*Plain-text document sources:*
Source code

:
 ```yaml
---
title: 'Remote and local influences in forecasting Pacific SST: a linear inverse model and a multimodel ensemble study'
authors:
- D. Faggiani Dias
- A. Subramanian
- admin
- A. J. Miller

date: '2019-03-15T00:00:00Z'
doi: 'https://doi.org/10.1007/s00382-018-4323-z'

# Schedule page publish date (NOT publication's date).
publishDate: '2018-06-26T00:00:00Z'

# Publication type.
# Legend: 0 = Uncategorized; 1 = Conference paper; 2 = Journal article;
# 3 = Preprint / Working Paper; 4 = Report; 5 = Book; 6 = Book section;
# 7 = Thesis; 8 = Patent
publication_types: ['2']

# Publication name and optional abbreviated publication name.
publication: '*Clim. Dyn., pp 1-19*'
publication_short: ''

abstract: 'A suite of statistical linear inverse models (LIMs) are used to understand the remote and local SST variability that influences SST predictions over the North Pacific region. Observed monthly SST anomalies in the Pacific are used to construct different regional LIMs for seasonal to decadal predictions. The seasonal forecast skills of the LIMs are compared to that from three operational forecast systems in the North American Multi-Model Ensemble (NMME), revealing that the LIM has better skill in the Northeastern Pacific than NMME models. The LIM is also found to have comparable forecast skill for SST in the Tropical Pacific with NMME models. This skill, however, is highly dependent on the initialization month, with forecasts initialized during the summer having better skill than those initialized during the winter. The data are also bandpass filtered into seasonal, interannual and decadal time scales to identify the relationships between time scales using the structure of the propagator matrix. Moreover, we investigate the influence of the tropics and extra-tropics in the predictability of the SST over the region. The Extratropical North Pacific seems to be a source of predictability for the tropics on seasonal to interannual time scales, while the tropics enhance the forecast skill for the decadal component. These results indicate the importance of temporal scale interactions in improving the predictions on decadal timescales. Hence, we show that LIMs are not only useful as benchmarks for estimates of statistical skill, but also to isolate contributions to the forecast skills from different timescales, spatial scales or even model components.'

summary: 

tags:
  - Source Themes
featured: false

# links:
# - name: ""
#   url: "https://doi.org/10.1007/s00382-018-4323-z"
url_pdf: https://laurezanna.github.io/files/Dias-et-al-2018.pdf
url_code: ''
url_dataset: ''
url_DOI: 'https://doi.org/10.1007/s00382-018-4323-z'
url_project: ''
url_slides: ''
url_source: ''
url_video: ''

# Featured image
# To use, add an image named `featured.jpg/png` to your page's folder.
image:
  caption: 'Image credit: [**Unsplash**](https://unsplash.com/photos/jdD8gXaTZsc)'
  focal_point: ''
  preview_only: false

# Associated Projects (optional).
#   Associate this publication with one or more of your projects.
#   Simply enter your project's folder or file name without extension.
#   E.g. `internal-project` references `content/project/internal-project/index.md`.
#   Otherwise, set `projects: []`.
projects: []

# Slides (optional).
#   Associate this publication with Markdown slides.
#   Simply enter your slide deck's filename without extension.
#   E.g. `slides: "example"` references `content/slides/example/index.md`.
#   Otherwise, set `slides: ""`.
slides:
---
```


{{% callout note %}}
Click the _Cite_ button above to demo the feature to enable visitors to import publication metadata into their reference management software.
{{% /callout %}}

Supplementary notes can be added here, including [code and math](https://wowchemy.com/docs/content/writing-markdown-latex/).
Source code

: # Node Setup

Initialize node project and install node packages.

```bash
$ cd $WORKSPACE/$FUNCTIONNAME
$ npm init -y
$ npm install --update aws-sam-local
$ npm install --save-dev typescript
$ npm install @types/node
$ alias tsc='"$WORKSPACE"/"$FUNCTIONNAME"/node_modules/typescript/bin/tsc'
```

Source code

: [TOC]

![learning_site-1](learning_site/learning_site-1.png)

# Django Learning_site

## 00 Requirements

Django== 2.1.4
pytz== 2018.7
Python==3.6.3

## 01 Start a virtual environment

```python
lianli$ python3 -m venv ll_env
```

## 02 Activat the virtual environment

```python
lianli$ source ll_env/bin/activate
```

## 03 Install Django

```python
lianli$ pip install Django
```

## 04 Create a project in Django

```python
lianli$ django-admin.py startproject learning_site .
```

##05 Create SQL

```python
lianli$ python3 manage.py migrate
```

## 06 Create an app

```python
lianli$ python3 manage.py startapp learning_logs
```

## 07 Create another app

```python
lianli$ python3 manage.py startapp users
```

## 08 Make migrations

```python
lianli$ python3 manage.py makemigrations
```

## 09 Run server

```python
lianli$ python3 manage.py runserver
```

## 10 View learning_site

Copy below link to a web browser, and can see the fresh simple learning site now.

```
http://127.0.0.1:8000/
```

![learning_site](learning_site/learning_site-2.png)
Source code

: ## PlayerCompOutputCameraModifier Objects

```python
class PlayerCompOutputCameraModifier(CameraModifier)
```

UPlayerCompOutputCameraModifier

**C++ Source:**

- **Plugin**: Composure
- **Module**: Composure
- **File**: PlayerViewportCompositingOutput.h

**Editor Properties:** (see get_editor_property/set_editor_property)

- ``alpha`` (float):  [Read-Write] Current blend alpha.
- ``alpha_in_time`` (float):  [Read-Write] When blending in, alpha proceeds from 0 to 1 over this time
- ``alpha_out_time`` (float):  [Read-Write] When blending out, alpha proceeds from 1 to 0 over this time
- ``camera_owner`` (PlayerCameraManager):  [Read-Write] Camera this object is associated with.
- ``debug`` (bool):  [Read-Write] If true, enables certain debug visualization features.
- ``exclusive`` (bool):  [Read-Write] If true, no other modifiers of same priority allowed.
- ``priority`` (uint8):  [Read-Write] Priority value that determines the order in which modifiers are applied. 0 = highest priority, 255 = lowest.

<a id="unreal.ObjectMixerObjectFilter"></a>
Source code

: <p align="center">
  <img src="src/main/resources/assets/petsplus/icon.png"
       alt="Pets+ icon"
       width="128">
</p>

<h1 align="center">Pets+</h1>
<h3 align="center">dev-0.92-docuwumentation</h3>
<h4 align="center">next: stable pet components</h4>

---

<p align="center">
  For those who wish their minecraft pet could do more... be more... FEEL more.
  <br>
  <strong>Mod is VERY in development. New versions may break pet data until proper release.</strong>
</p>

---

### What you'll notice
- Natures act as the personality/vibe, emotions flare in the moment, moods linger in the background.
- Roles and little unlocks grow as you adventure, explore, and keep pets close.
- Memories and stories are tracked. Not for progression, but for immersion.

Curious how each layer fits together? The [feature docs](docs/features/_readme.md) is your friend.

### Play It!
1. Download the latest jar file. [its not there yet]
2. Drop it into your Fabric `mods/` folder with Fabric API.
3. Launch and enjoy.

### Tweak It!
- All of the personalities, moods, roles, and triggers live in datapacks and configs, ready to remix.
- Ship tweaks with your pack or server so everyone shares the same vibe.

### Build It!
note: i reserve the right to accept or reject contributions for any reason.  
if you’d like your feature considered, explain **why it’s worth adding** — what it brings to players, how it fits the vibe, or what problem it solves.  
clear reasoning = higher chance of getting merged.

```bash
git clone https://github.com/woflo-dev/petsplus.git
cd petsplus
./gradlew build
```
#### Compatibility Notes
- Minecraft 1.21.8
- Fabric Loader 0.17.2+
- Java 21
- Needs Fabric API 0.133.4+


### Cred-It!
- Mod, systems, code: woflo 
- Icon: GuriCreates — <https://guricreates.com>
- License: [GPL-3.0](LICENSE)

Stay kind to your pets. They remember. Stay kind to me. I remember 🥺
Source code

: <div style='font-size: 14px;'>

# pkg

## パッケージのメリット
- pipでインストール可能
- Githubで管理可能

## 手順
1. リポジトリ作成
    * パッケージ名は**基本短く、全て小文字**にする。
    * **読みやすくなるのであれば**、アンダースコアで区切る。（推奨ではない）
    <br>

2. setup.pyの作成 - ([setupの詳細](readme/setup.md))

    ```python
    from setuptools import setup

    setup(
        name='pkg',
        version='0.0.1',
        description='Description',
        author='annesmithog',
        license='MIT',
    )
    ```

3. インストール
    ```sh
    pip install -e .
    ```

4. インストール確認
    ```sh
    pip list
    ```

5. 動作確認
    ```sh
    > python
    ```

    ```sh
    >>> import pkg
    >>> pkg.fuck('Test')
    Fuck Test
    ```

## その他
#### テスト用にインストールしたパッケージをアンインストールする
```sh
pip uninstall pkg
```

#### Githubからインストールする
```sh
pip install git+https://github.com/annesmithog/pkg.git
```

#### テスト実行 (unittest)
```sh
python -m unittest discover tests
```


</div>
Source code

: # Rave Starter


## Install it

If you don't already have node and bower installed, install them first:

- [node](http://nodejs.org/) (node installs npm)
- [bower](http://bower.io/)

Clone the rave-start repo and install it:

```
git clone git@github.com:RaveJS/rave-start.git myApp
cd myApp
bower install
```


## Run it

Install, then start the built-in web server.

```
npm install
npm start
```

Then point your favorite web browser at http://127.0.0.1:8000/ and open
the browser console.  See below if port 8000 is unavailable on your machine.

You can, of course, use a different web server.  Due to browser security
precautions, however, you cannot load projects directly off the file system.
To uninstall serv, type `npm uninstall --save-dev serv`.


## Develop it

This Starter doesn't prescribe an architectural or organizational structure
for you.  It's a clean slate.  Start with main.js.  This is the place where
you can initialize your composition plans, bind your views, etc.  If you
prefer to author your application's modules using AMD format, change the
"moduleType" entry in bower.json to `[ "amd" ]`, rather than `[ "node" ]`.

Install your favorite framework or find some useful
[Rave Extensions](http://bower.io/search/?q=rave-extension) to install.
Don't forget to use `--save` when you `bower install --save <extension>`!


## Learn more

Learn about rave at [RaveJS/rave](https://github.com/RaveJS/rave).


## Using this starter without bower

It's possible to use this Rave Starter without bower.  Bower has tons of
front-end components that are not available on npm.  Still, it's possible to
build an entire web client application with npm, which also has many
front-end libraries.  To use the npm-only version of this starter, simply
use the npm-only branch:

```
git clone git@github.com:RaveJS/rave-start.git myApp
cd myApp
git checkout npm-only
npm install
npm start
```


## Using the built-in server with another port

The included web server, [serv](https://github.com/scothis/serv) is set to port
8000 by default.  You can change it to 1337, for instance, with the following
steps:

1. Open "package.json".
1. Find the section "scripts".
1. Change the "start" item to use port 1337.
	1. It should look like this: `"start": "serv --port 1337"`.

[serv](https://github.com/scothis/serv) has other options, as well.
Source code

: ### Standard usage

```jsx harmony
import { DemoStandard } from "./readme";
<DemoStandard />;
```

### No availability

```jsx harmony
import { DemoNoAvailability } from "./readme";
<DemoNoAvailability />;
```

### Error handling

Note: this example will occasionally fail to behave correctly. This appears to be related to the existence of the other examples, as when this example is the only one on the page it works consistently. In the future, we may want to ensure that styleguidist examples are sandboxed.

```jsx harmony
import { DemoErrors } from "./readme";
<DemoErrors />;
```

*Exercise requirements:* Could you copy every line from the records that mentions the word "below"?

*Task answer:*
Copy below link to a web browser, and can see the fresh simple learning site now.
the browser console.  See below if port 8000 is unavailable on your machine.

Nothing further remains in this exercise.